*** Dataset content ***

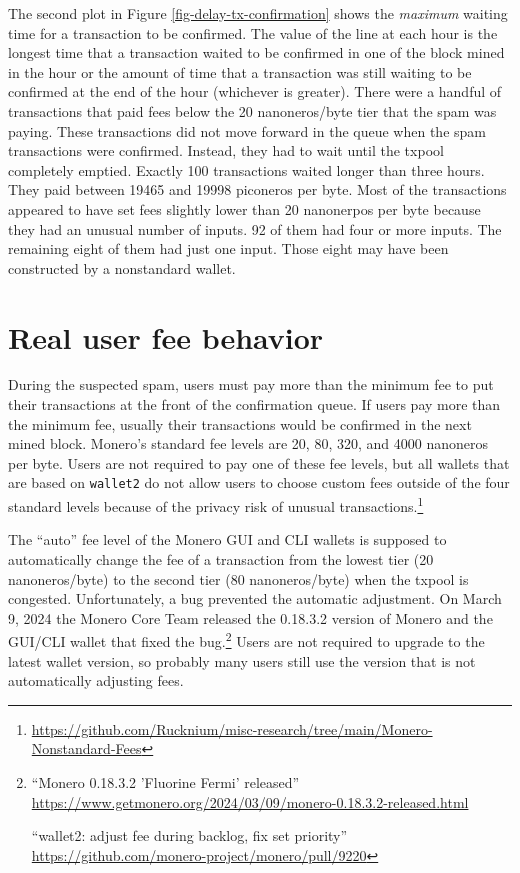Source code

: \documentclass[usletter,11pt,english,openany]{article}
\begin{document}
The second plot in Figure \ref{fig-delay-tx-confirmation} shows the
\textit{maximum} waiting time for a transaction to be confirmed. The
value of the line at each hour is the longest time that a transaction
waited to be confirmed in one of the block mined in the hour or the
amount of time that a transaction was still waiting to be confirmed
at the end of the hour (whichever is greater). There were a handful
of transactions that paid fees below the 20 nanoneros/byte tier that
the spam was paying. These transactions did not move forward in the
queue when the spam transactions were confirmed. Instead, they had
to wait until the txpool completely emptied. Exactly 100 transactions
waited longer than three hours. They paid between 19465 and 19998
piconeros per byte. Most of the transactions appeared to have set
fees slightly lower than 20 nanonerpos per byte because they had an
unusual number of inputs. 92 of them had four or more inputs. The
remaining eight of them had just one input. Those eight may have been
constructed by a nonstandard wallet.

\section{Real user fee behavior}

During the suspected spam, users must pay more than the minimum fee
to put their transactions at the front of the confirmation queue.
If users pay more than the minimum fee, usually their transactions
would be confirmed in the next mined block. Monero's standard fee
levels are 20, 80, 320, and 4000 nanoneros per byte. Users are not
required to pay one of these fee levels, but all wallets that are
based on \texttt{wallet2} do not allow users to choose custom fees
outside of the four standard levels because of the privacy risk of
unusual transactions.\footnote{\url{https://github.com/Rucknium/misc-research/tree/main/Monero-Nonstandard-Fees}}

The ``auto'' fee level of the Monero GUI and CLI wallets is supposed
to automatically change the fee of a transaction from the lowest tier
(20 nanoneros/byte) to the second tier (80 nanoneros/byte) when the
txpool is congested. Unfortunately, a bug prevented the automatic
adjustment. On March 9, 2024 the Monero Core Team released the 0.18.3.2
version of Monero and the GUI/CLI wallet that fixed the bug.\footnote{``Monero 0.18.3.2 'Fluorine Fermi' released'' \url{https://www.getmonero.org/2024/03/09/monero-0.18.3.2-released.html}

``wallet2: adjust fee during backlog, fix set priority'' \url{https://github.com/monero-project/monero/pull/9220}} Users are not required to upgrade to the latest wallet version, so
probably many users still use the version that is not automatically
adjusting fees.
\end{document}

***

▸ Your instructions
Return all lines from the data that include the string "more".

▸ Your solution
unusual number of inputs. 92 of them had four or more inputs. The
During the suspected spam, users must pay more than the minimum fee
If users pay more than the minimum fee, usually their transactions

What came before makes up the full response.